→ Task objective:
Within the entries below, find every line that has the string "carrier", then copy it.

Rendered images with source text
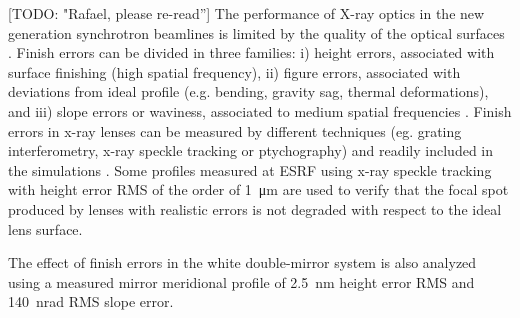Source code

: \documentclass{iucr}              %
\newcommand{\todo}[1]{{\color{red}[TODO: "#1'']}}
\begin{document}
\todo{Rafael, please re-read}
The performance of X-ray optics in the new generation synchrotron beamlines is limited by the quality of the optical surfaces \cite{lengeler1999,Yabashi}. Finish errors can be divided in three families: i) height errors, associated with surface finishing (high spatial frequency), ii) figure errors, associated with deviations from ideal profile (e.g. bending, gravity sag, thermal deformations), and iii) slope errors or waviness, associated to medium spatial frequencies \cite{srio1992, signorato1997}. Finish errors in x-ray lenses can be measured by different techniques (eg. grating interferometry, x-ray speckle tracking or ptychography) and readily included in the simulations \cite{celestre2020}. Some profiles measured at ESRF using x-ray speckle tracking \cite{berujon2020} with height error RMS of the order of \SI{1}{\micro\meter} are used to verify that the focal spot produced by lenses with realistic errors is not degraded with respect to the ideal lens surface. 


The effect of finish errors in the white double-mirror system is also analyzed using a measured mirror meridional profile of \SI{2.5}{\nano\meter} height error RMS and \SI{140}{\nano\radian} RMS slope error. 
\end{document}
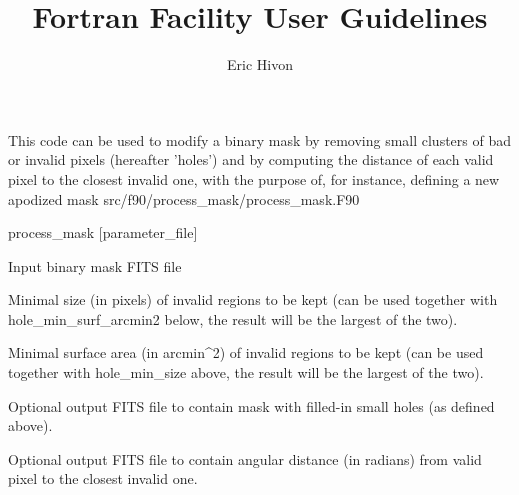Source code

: 
\sloppy


\title{\healpix Fortran Facility User Guidelines}
 \section[process\_mask]{\nosectionname}
\label{fac:process_mask}
\author{Eric Hivon}

\begin{facility}
{This code can be used to modify a binary mask by removing small clusters of bad
or invalid pixels (hereafter 'holes') and by computing the distance of each
valid pixel to the closest invalid one, with the purpose of, for instance,
defining a new apodized mask} 
{src/f90/process\_mask/process\_mask.F90}
\end{facility}

\begin{f90facility}
{process\_mask [parameter\_file]}
\end{f90facility}


\begin{qualifiers}
  \begin{qulist}{} %
\item[{mask\_file = }]%
 Input binary mask FITS file
\item[{hole\_min\_size = }]%
 Minimal size (in pixels) of invalid regions to be kept
       (can be used together with hole\_min\_surf\_arcmin2 below, the result will
be the largest of the two). 
\item[{hole\_min\_surf\_arcmin2 = }] Minimal surface area (in arcmin\^{}2) of invalid regions to be kept
       (can be used together with hole\_min\_size above,
        the result will be the largest of the two). 
\item[{filled\_file = }] Optional output FITS file to contain mask with
filled-in small holes (as defined above). 
\item[{distance\_file = }]%
 Optional output FITS file to contain angular distance
(in radians) from valid pixel to the closest invalid one. 

  \end{qulist}
\end{qualifiers}

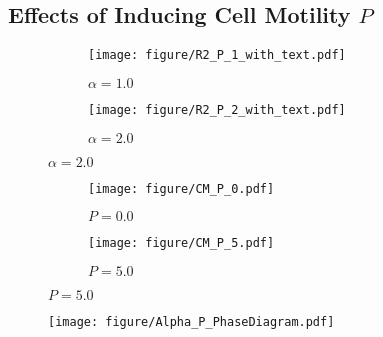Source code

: \documentclass[a4paper,12pt]{article}
\begin{document}
\subsection{Effects of Inducing Cell Motility $P$}

\begin{figure}[h]
\centering
\begin{subfigure}[h]{0.49\textwidth}
\texttt{[image: figure/R2\_P\_1\_with\_text.pdf]}
\caption*{$\alpha = 1.0$}
\end{subfigure}
\begin{subfigure}[h]{0.49\textwidth}
\texttt{[image: figure/R2\_P\_2\_with\_text.pdf]}
\caption*{$\alpha = 2.0$}
\end{subfigure}
\end{figure}

\begin{figure}[h]
\centering
\begin{subfigure}[h]{0.49\textwidth}
\texttt{[image: figure/CM\_P\_0.pdf]}
\caption*{$P = 0.0$}
\end{subfigure}
\begin{subfigure}[h]{0.49\textwidth}
\texttt{[image: figure/CM\_P\_5.pdf]}
\caption*{$P = 5.0$}
\end{subfigure}
\end{figure}
\begin{figure}[h]
\centering
\texttt{[image: figure/Alpha\_P\_PhaseDiagram.pdf]}
\caption{}
\end{figure}
\FloatBarrier
\end{document}

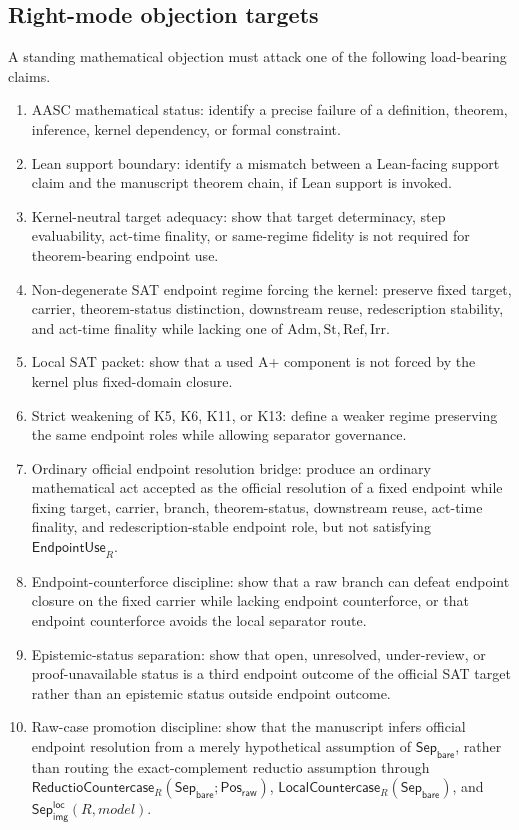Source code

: \documentclass[11pt]{article}
\theoremstyle{definition}
\theoremstyle{remark}
\newcommand{\PosRaw}{\mathsf{Pos}_{\mathsf{raw}}}
\newcommand{\SepBare}{\mathsf{Sep}_{\mathsf{bare}}}
\newcommand{\LocalSepImgOcc}{\mathsf{Sep}_{\mathsf{img}}^{\mathsf{loc}}}
\newcommand{\Adm}{\mathrm{Adm}}
\newcommand{\St}{\mathrm{St}}
\newcommand{\RefK}{\mathrm{Ref}}
\newcommand{\Irr}{\mathrm{Irr}}
\newcommand{\EndpointUse}{\mathsf{EndpointUse}}
\newcommand{\LocalCountercase}{\mathsf{LocalCountercase}}
\newcommand{\ReductioCountercase}{\mathsf{ReductioCountercase}}
\begin{document}
\subsection*{Right-mode objection targets}
A standing mathematical objection must attack one of the following load-bearing claims.
\begin{enumerate}
\item AASC mathematical status: identify a precise failure of a definition, theorem, inference, kernel dependency, or formal constraint.
\item Lean support boundary: identify a mismatch between a Lean-facing support claim and the manuscript theorem chain, if Lean support is invoked.
\item Kernel-neutral target adequacy: show that target determinacy, step evaluability, act-time finality, or same-regime fidelity is not required for theorem-bearing endpoint use.
\item Non-degenerate SAT endpoint regime forcing the kernel: preserve fixed target, carrier, theorem-status distinction, downstream reuse, redescription stability, and act-time finality while lacking one of \(\Adm,\St,\RefK,\Irr\).
\item Local SAT packet: show that a used A+ component is not forced by the kernel plus fixed-domain closure.
\item Strict weakening of K5, K6, K11, or K13: define a weaker regime preserving the same endpoint roles while allowing separator governance.
\item Ordinary official endpoint resolution bridge: produce an ordinary mathematical act accepted as the official resolution of a fixed endpoint while fixing target, carrier, branch, theorem-status, downstream reuse, act-time finality, and redescription-stable endpoint role, but not satisfying \(\EndpointUse_R\).
\item Endpoint-counterforce discipline: show that a raw branch can defeat endpoint closure on the fixed carrier while lacking endpoint counterforce, or that endpoint counterforce avoids the local separator route.
\item Epistemic-status separation: show that open, unresolved, under-review, or proof-unavailable status is a third endpoint outcome of the official SAT target rather than an epistemic status outside endpoint outcome.
\item Raw-case promotion discipline: show that the manuscript infers official endpoint resolution from a merely hypothetical assumption of \(\SepBare\), rather than routing the exact-complement reductio assumption through \(\ReductioCountercase_R(\SepBare;\PosRaw)\), \(\LocalCountercase_R(\SepBare)\), and \(\LocalSepImgOcc(R,model)\).

\end{enumerate}
\end{document}
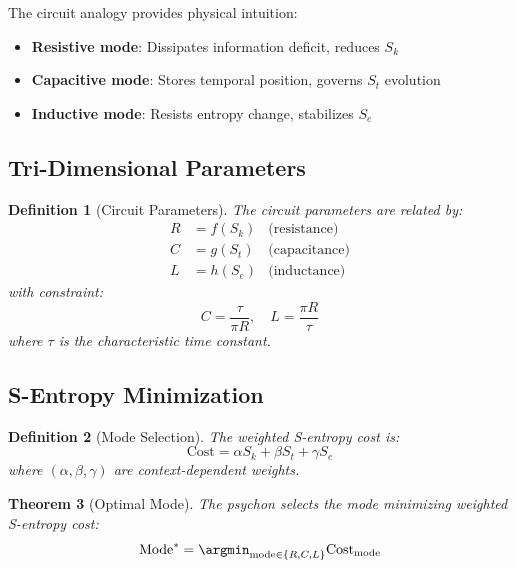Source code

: \documentclass[twocolumn,amsmath,amssymb,aps,prl,superscriptaddress]{revtex4-2}
\newtheorem{theorem}{Theorem}[section]
\newtheorem{definition}[theorem]{Definition}
\newcommand{\Sk}{S_k}
\newcommand{\St}{S_t}
\newcommand{\Se}{S_e}
\begin{document}
The circuit analogy provides physical intuition:
\begin{itemize}
\item \textbf{Resistive mode}: Dissipates information deficit, reduces $\Sk$
\item \textbf{Capacitive mode}: Stores temporal position, governs $\St$ evolution
\item \textbf{Inductive mode}: Resists entropy change, stabilizes $\Se$
\end{itemize}

\subsection{Tri-Dimensional Parameters}

\begin{definition}[Circuit Parameters]
The circuit parameters are related by:
\begin{align}
R &= f(\Sk) & \text{(resistance)} \\
C &= g(\St) & \text{(capacitance)} \\
L &= h(\Se) & \text{(inductance)}
\end{align}
with constraint:
\begin{equation}
C = \frac{\tau}{\pi R}, \quad L = \frac{\pi R}{\tau}
\end{equation}
where $\tau$ is the characteristic time constant.
\end{definition}

\subsection{S-Entropy Minimization}

\begin{definition}[Mode Selection]
The weighted S-entropy cost is:
\begin{equation}
\text{Cost} = \alpha \Sk + \beta \St + \gamma \Se
\end{equation}
where $(\alpha, \beta, \gamma)$ are context-dependent weights.
\end{definition}

\begin{theorem}[Optimal Mode]
The psychon selects the mode minimizing weighted S-entropy cost:
\begin{equation}
\text{Mode}^* = \argmin_{\text{mode} \in \{R, C, L\}} \text{Cost}_{\text{mode}}
\end{equation}
\end{theorem}
\end{document}
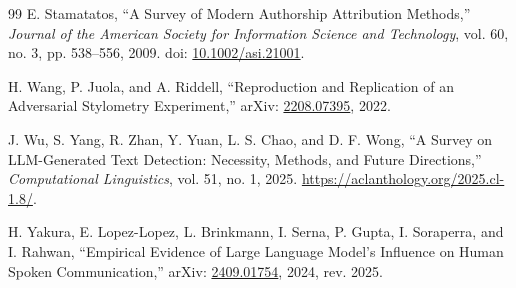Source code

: \documentclass[11pt]{article}
\theoremstyle{plain}
\theoremstyle{definition}
\theoremstyle{remark}
\begin{document}
\begin{thebibliography}{99}
E. Stamatatos,
``A Survey of Modern Authorship Attribution Methods,''
\emph{Journal of the American Society for Information Science and Technology}, vol. 60, no. 3, pp. 538--556, 2009.
doi: \href{https://doi.org/10.1002/asi.21001}{10.1002/asi.21001}.

H. Wang, P. Juola, and A. Riddell,
``Reproduction and Replication of an Adversarial Stylometry Experiment,''
arXiv: \href{https://arxiv.org/abs/2208.07395}{2208.07395}, 2022.

J. Wu, S. Yang, R. Zhan, Y. Yuan, L. S. Chao, and D. F. Wong,
``A Survey on LLM-Generated Text Detection: Necessity, Methods, and Future Directions,''
\emph{Computational Linguistics}, vol. 51, no. 1, 2025.
\url{https://aclanthology.org/2025.cl-1.8/}.

H. Yakura, E. Lopez-Lopez, L. Brinkmann, I. Serna, P. Gupta, I. Soraperra, and I. Rahwan,
``Empirical Evidence of Large Language Model's Influence on Human Spoken Communication,''
arXiv: \href{https://arxiv.org/abs/2409.01754}{2409.01754}, 2024, rev. 2025.

\end{thebibliography}
\end{document}
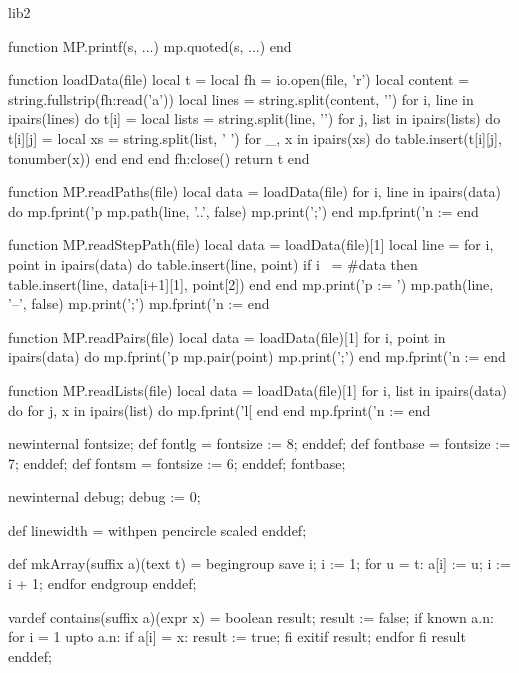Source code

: \startenvironment lib2

\startluacode

function MP.printf(s, ...)
  mp.quoted(s, ...)
end

function loadData(file)
  local t = {}
  local fh = io.open(file, 'r')
  local content = string.fullstrip(fh:read('a'))
  local lines = string.split(content, '\n\n')
  for i, line in ipairs(lines) do
    t[i] = {}
    local lists = string.split(line, '\n')
    for j, list in ipairs(lists) do
      t[i][j] = {}
      local xs = string.split(list, ' ')
      for _, x in ipairs(xs) do
        table.insert(t[i][j], tonumber(x))
      end
    end
  end
  fh:close()
  return t
end

function MP.readPaths(file)
  local data = loadData(file)
  for i, line in ipairs(data) do
    mp.fprint('p%
    mp.path(line, '..', false)
    mp.print(';')
  end
  mp.fprint('n := %
end

function MP.readStepPath(file)
  local data = loadData(file)[1]
  local line = {}
  for i, point in ipairs(data) do
    table.insert(line, point)
    if i ~= #data then
      table.insert(line, {data[i+1][1], point[2]})
    end
  end
  mp.print('p := ')
  mp.path(line, '--', false)
  mp.print(';')
  mp.fprint('n := %
end

function MP.readPairs(file)
  local data = loadData(file)[1]
  for i, point in ipairs(data) do
    mp.fprint('p%
    mp.pair(point)
    mp.print(';')
  end
  mp.fprint('n := %
end

function MP.readLists(file)
  local data = loadData(file)[1]
  for i, list in ipairs(data) do
    for j, x in ipairs(list) do
      mp.fprint('l[%
    end
  end
  mp.fprint('n := %
end

\stopluacode

\startMPextensions

newinternal fontsize;
def fontlg = fontsize := 8; enddef;
def fontbase = fontsize := 7; enddef;
def fontsm = fontsize := 6; enddef;
fontbase;

newinternal debug;
debug := 0;

def linewidth = withpen pencircle scaled enddef;

def mkArray(suffix a)(text t) = begingroup
  save i; i := 1;
  for u = t:
    a[i] := u;
    i := i + 1;
  endfor
endgroup enddef;

vardef contains(suffix a)(expr x) =
  boolean result;
  result := false;
  if known a.n:
    for i = 1 upto a.n:
      if a[i] = x:
        result := true;
      fi
      exitif result;
    endfor
  fi
  result
enddef;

→ Answer box:
\item Non-degenerate SAT endpoint regime forcing the kernel: preserve fixed target, carrier, theorem-status distinction, downstream reuse, redescription stability, and act-time finality while lacking one of \(\Adm,\St,\RefK,\Irr\).
\item Ordinary official endpoint resolution bridge: produce an ordinary mathematical act accepted as the official resolution of a fixed endpoint while fixing target, carrier, branch, theorem-status, downstream reuse, act-time finality, and redescription-stable endpoint role, but not satisfying \(\EndpointUse_R\).
\item Endpoint-counterforce discipline: show that a raw branch can defeat endpoint closure on the fixed carrier while lacking endpoint counterforce, or that endpoint counterforce avoids the local separator route.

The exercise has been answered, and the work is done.